• ASSIGNMENT: For the records that follow, give the number of lines containing the word "hypotheses", with no added text.

---------- DATA PROVIDED ----------

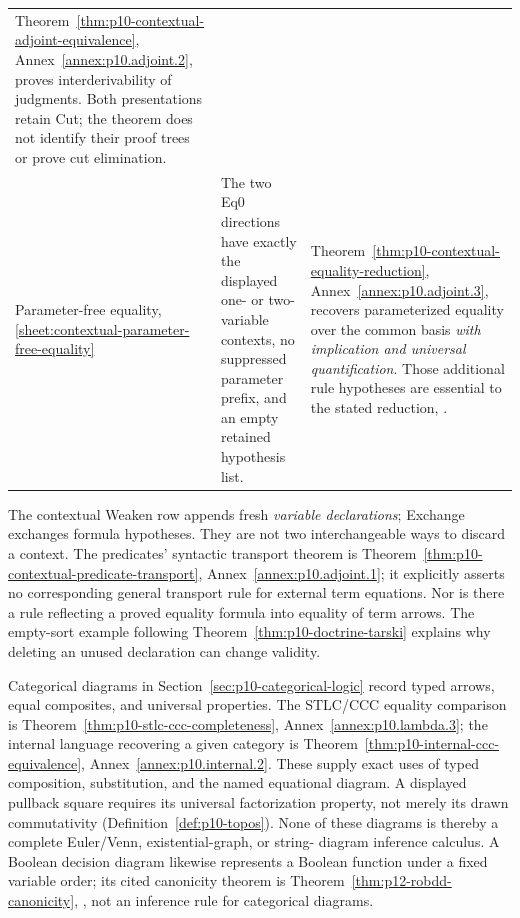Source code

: \begin{longtable}{@{}p{.20\linewidth}p{.35\linewidth}p{.37\linewidth}@{}}
Theorem~\ref{thm:p10-contextual-adjoint-equivalence},
Annex~\ref{annex:p10.adjoint.2}, proves interderivability of judgments.
Both presentations retain Cut; the theorem does not identify their proof
trees or prove cut elimination. \\
\addlinespace
Parameter-free equality, \ref{sheet:contextual-parameter-free-equality} &
The two Eq0 directions have exactly the displayed one- or two-variable
contexts, no suppressed parameter prefix, and an empty retained hypothesis
list. & Theorem~\ref{thm:p10-contextual-equality-reduction},
Annex~\ref{annex:p10.adjoint.3}, recovers parameterized equality over the
common basis \emph{with implication and universal quantification}.
Those additional rule hypotheses are essential to the stated reduction,
\cite[Remark~5.6.2]{Pitts1995Draft}. \\
\bottomrule
\end{longtable}\endgroup

The contextual Weaken row appends fresh \emph{variable declarations};
Exchange exchanges formula hypotheses.  They are not two interchangeable
ways to discard a context.  The predicates' syntactic transport theorem is
Theorem~\ref{thm:p10-contextual-predicate-transport},
Annex~\ref{annex:p10.adjoint.1}; it explicitly asserts no corresponding
general transport rule for external term equations.  Nor is there a rule
reflecting a proved equality formula into equality of term arrows.  The
empty-sort example following Theorem~\ref{thm:p10-doctrine-tarski} explains
why deleting an unused declaration can change validity.

Categorical diagrams in Section~\ref{sec:p10-categorical-logic} record typed
arrows, equal composites, and universal properties.  The STLC/CCC equality
comparison is Theorem~\ref{thm:p10-stlc-ccc-completeness},
Annex~\ref{annex:p10.lambda.3}; the internal language recovering a given
category is Theorem~\ref{thm:p10-internal-ccc-equivalence},
Annex~\ref{annex:p10.internal.2}.  These supply exact uses of typed
composition, substitution, and the named equational diagram.  A displayed
pullback square requires its universal factorization property, not merely
its drawn commutativity (Definition~\ref{def:p10-topos}).  None of these
diagrams is thereby a complete Euler/Venn, existential-graph, or string-
diagram inference calculus.  A Boolean decision diagram likewise represents
a Boolean function under a fixed variable order; its cited canonicity theorem
is Theorem~\ref{thm:p12-robdd-canonicity}, \cite{Bryant1986}, not an inference
rule for categorical diagrams.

----------

• SOLUTION: 2